Pictures paired with source code ::
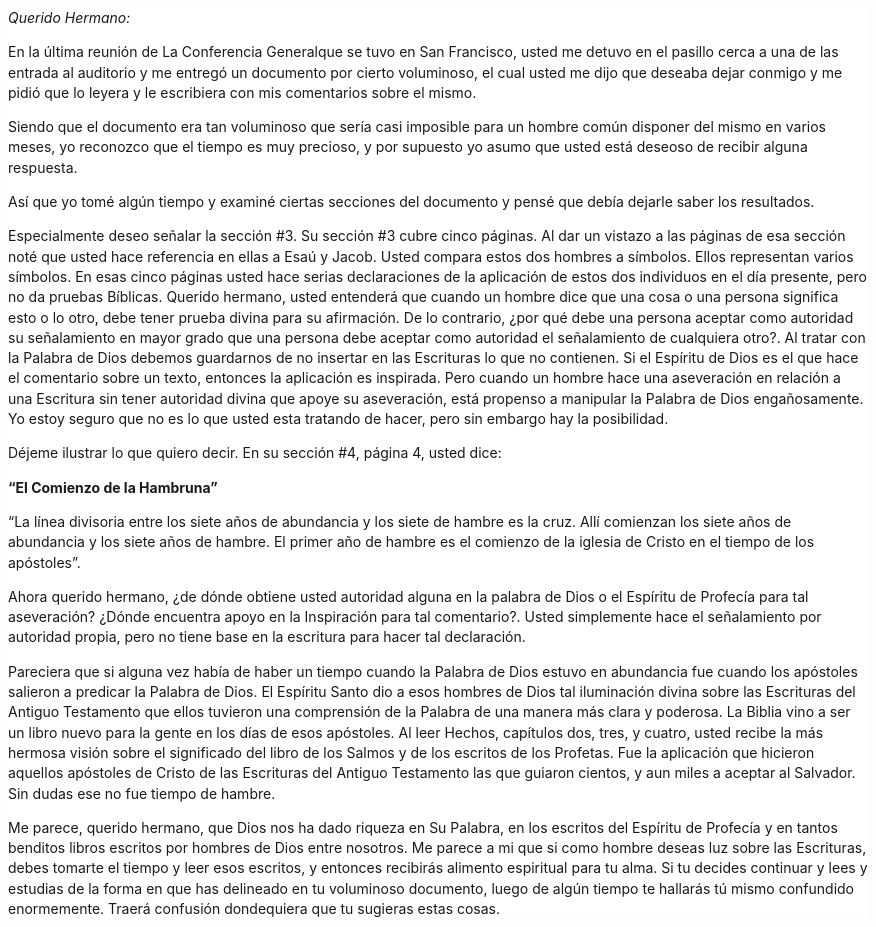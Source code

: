 _Querido Hermano:_

 En la última reunión de La Conferencia Generalque se tuvo en San Francisco, usted me detuvo en el pasillo cerca a una de las entrada al auditorio y me entregó un documento por cierto voluminoso, el cual usted me dijo que deseaba dejar conmigo y me pidió que lo leyera y le escribiera con mis comentarios sobre el mismo.

 Siendo que el documento era tan voluminoso que sería casi imposible para un hombre común disponer del mismo en varios meses, yo reconozco que el tiempo es muy precioso, y por supuesto yo asumo que usted está deseoso de recibir alguna respuesta.

 Así que yo tomé algún tiempo y examiné ciertas secciones del documento y pensé que debía dejarle saber los resultados.

 Especialmente deseo señalar la sección #3. Su sección #3 cubre cinco páginas. Al dar un vistazo a las páginas de esa sección noté que usted hace referencia en ellas a Esaú y Jacob. Usted compara estos dos hombres a símbolos. Ellos representan varios símbolos. En esas cinco páginas usted hace serias declaraciones de la aplicación de estos dos individuos en el día presente, pero no da pruebas Bíblicas. Querido hermano, usted entenderá que cuando un hombre dice que una cosa o una persona significa esto o lo otro, debe tener prueba divina para su afirmación. De lo contrario, ¿por qué debe una persona aceptar como autoridad su señalamiento en mayor grado que una persona debe aceptar como autoridad el señalamiento de cualquiera otro?. Al tratar con la Palabra de Dios debemos guardarnos de no insertar en las Escrituras lo que no contienen. Si el Espíritu de Dios es el que hace el comentario sobre un texto, entonces la aplicación es inspirada. Pero cuando un hombre hace una aseveración en relación a una Escritura sin tener autoridad divina que apoye su aseveración, está propenso a manipular la Palabra de Dios engañosamente. Yo estoy seguro que no es lo que usted esta tratando de hacer, pero sin embargo hay la posibilidad.

 Déjeme ilustrar lo que quiero decir. En su sección #4, página 4, usted dice:

**“El Comienzo de la Hambruna”**

 “La línea divisoria entre los siete años de abundancia y los siete de hambre es la cruz. Allí comienzan los siete años de abundancia y los siete años de hambre. El primer año de hambre es el comienzo de la iglesia de Cristo en el tiempo de los apóstoles”.

 Ahora querido hermano, ¿de dónde obtiene usted autoridad alguna en la palabra de Dios o el Espíritu de Profecía para tal aseveración? ¿Dónde encuentra apoyo en la Inspiración para tal comentario?. Usted simplemente hace el señalamiento por autoridad propia, pero no tiene base en la escritura para hacer tal declaración.

 Pareciera que si alguna vez había de haber un tiempo cuando la Palabra de Dios estuvo en abundancia fue cuando los apóstoles salieron a predicar la Palabra de Dios. El Espíritu Santo dio a esos hombres de Dios tal iluminación divina sobre las Escrituras del Antiguo Testamento que ellos tuvieron una comprensión de la Palabra de una manera más clara y poderosa. La Biblia vino a ser un libro nuevo para la gente en los días de esos apóstoles. Al leer Hechos, capítulos dos, tres, y cuatro, usted recibe la más hermosa visión sobre el significado del libro de los Salmos y de los escritos de los Profetas. Fue la aplicación que hicieron aquellos apóstoles de Cristo de las Escrituras del Antiguo Testamento las que guiaron cientos, y aun miles a aceptar al Salvador. Sin dudas ese no fue tiempo de hambre.

 Me parece, querido hermano, que Dios nos ha dado riqueza en Su Palabra, en los escritos del Espíritu de Profecía y en tantos benditos libros escritos por hombres de Dios entre nosotros. Me parece a mi que si como hombre deseas luz sobre las Escrituras, debes tomarte el tiempo y leer esos escritos, y entonces recibirás alimento espiritual para tu alma. Si tu decides continuar y lees y estudias de la forma en que has delineado en tu voluminoso documento, luego de algún tiempo te hallarás tú mismo confundido enormemente. Traerá confusión dondequiera que tu sugieras estas cosas.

Problem statement :: Word for word, restate the lines of the data above that fall between the line holding "Déjeme ilustrar lo" and the line holding "Ahora querido hermano, ¿de", inclusive, and no other lines.

Task response ::
 Déjeme ilustrar lo que quiero decir. En su sección #4, página 4, usted dice:

**“El Comienzo de la Hambruna”**

 “La línea divisoria entre los siete años de abundancia y los siete de hambre es la cruz. Allí comienzan los siete años de abundancia y los siete años de hambre. El primer año de hambre es el comienzo de la iglesia de Cristo en el tiempo de los apóstoles”.

 Ahora querido hermano, ¿de dónde obtiene usted autoridad alguna en la palabra de Dios o el Espíritu de Profecía para tal aseveración? ¿Dónde encuentra apoyo en la Inspiración para tal comentario?. Usted simplemente hace el señalamiento por autoridad propia, pero no tiene base en la escritura para hacer tal declaración.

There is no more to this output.